SYML, Nobody Lives Here

If I were honest, I don’t think Nobody Lives Here is as cohesive as the albums preceding it, but the first half of 2025 was scant on albums that provided a dopamine hit on each listen. And I fully expect the album to have a spot on the year-end list, if not on the strength of “White Light of the Morning” alone.

Parlando / Ian Niederhoffer, Censored Anthems

Mieczyslaw Weinberg and Edvard Mirzoyan take up most of the playing time on this album of composers working under the Soviet regime. Dmitri Shostakovich is on there too with an overture. These works are hidden gems that deserve programming by more orchestras.

Kendrick Lamar, GNX

My flimsy excuse for including a late-2024 album on a mid-2025 overview is the fact the physical release of the album didn’t happen till February. So I didn’t really start living with this album till I could make my own rip of the CD. I needn’t tell you how good this album is at this point.

Henki Skidu, Spring Water

A collaborator with comedian Matt Rogers, Henry Koperski goes in an indie-folk direction as Henki Skidu, and Spring Water offers a set of earnest songs that hint at a more ambitious orchestral sound lurking beneath. I also like album cover.
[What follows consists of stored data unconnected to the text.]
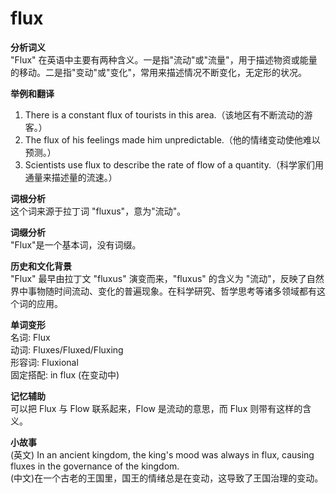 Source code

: # flux

**分析词义**  
"Flux" 在英语中主要有两种含义。一是指"流动"或"流量"，用于描述物资或能量的移动。二是指"变动"或"变化"，常用来描述情况不断变化，无定形的状况。

  

**举例和翻译**

  

1.  There is a constant flux of tourists in this area.（该地区有不断流动的游客。）
2.  The flux of his feelings made him unpredictable.（他的情绪变动使他难以预测。）
3.  Scientists use flux to describe the rate of flow of a quantity.（科学家们用通量来描述量的流速。）

  

**词根分析**  
这个词来源于拉丁词 "fluxus"，意为"流动"。

  

**词缀分析**  
"Flux"是一个基本词，没有词缀。

  

**历史和文化背景**  
"Flux" 最早由拉丁文 "fluxus" 演变而来，"fluxus" 的含义为 "流动"，反映了自然界中事物随时间流动、变化的普遍现象。在科学研究、哲学思考等诸多领域都有这个词的应用。

  

**单词变形**  
名词: Flux  
动词: Fluxes/Fluxed/Fluxing  
形容词: Fluxional  
固定搭配: in flux (在变动中)

  

**记忆辅助**  
可以把 Flux 与 Flow 联系起来，Flow 是流动的意思，而 Flux 则带有这样的含义。

  

**小故事**  
(英文) In an ancient kingdom, the king's mood was always in flux, causing fluxes in the governance of the kingdom.  
(中文)在一个古老的王国里，国王的情绪总是在变动，这导致了王国治理的变动。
Cynthia Erivo, I Forgive You

I’m never going to finish watching Wicked because the score is just not appropriate to the darkness of the story. I Forgive You is a better showcase for Cynthia Erivo’s vocal skills anyway. But are there longer versions of the covers she hints at on the album?

Reissues

Robert Palmer, Live at the Apollo

This live show recorded in 1988 features Palmer at the height of his fame, but it also serves as a retrospective of his varied career, which included funk and new wave. Even the big hits of the era don’t feel out of place.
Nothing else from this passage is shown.